What needs to be done: Below are records. Copy every line with "private" in it.
☆ ☆ ☆
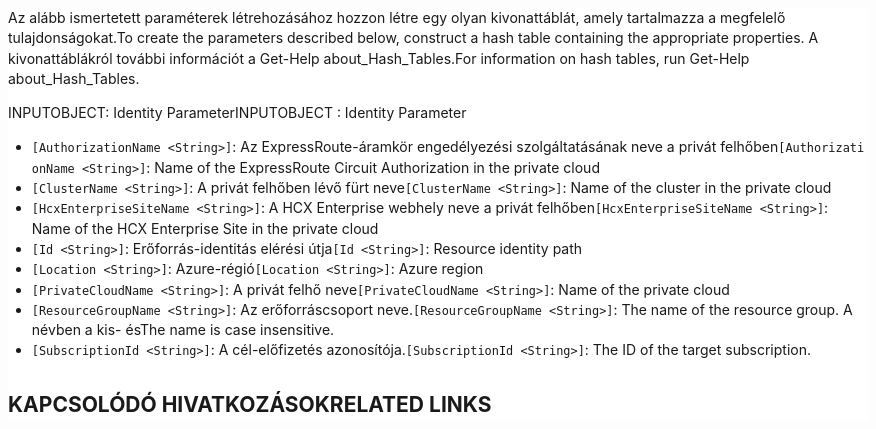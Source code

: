 <span data-ttu-id="1347a-147">Az alább ismertetett paraméterek létrehozásához hozzon létre egy olyan kivonattáblát, amely tartalmazza a megfelelő tulajdonságokat.</span><span class="sxs-lookup"><span data-stu-id="1347a-147">To create the parameters described below, construct a hash table containing the appropriate properties.</span></span> <span data-ttu-id="1347a-148">A kivonattáblákról további információt a Get-Help about_Hash_Tables.</span><span class="sxs-lookup"><span data-stu-id="1347a-148">For information on hash tables, run Get-Help about_Hash_Tables.</span></span>


<span data-ttu-id="1347a-149">INPUTOBJECT: <IVMWareIdentity> Identity Parameter</span><span class="sxs-lookup"><span data-stu-id="1347a-149">INPUTOBJECT <IVMWareIdentity>: Identity Parameter</span></span>
  - <span data-ttu-id="1347a-150">`[AuthorizationName <String>]`: Az ExpressRoute-áramkör engedélyezési szolgáltatásának neve a privát felhőben</span><span class="sxs-lookup"><span data-stu-id="1347a-150">`[AuthorizationName <String>]`: Name of the ExpressRoute Circuit Authorization in the private cloud</span></span>
  - <span data-ttu-id="1347a-151">`[ClusterName <String>]`: A privát felhőben lévő fürt neve</span><span class="sxs-lookup"><span data-stu-id="1347a-151">`[ClusterName <String>]`: Name of the cluster in the private cloud</span></span>
  - <span data-ttu-id="1347a-152">`[HcxEnterpriseSiteName <String>]`: A HCX Enterprise webhely neve a privát felhőben</span><span class="sxs-lookup"><span data-stu-id="1347a-152">`[HcxEnterpriseSiteName <String>]`: Name of the HCX Enterprise Site in the private cloud</span></span>
  - <span data-ttu-id="1347a-153">`[Id <String>]`: Erőforrás-identitás elérési útja</span><span class="sxs-lookup"><span data-stu-id="1347a-153">`[Id <String>]`: Resource identity path</span></span>
  - <span data-ttu-id="1347a-154">`[Location <String>]`: Azure-régió</span><span class="sxs-lookup"><span data-stu-id="1347a-154">`[Location <String>]`: Azure region</span></span>
  - <span data-ttu-id="1347a-155">`[PrivateCloudName <String>]`: A privát felhő neve</span><span class="sxs-lookup"><span data-stu-id="1347a-155">`[PrivateCloudName <String>]`: Name of the private cloud</span></span>
  - <span data-ttu-id="1347a-156">`[ResourceGroupName <String>]`: Az erőforráscsoport neve.</span><span class="sxs-lookup"><span data-stu-id="1347a-156">`[ResourceGroupName <String>]`: The name of the resource group.</span></span> <span data-ttu-id="1347a-157">A névben a kis- és</span><span class="sxs-lookup"><span data-stu-id="1347a-157">The name is case insensitive.</span></span>
  - <span data-ttu-id="1347a-158">`[SubscriptionId <String>]`: A cél-előfizetés azonosítója.</span><span class="sxs-lookup"><span data-stu-id="1347a-158">`[SubscriptionId <String>]`: The ID of the target subscription.</span></span>

## <span data-ttu-id="1347a-159">KAPCSOLÓDÓ HIVATKOZÁSOK</span><span class="sxs-lookup"><span data-stu-id="1347a-159">RELATED LINKS</span></span>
☆ ☆ ☆
Result of the exercise:
  - <span data-ttu-id="1347a-150">`[AuthorizationName <String>]`: Az ExpressRoute-áramkör engedélyezési szolgáltatásának neve a privát felhőben</span><span class="sxs-lookup"><span data-stu-id="1347a-150">`[AuthorizationName <String>]`: Name of the ExpressRoute Circuit Authorization in the private cloud</span></span>
  - <span data-ttu-id="1347a-151">`[ClusterName <String>]`: A privát felhőben lévő fürt neve</span><span class="sxs-lookup"><span data-stu-id="1347a-151">`[ClusterName <String>]`: Name of the cluster in the private cloud</span></span>
  - <span data-ttu-id="1347a-152">`[HcxEnterpriseSiteName <String>]`: A HCX Enterprise webhely neve a privát felhőben</span><span class="sxs-lookup"><span data-stu-id="1347a-152">`[HcxEnterpriseSiteName <String>]`: Name of the HCX Enterprise Site in the private cloud</span></span>
  - <span data-ttu-id="1347a-155">`[PrivateCloudName <String>]`: A privát felhő neve</span><span class="sxs-lookup"><span data-stu-id="1347a-155">`[PrivateCloudName <String>]`: Name of the private cloud</span></span>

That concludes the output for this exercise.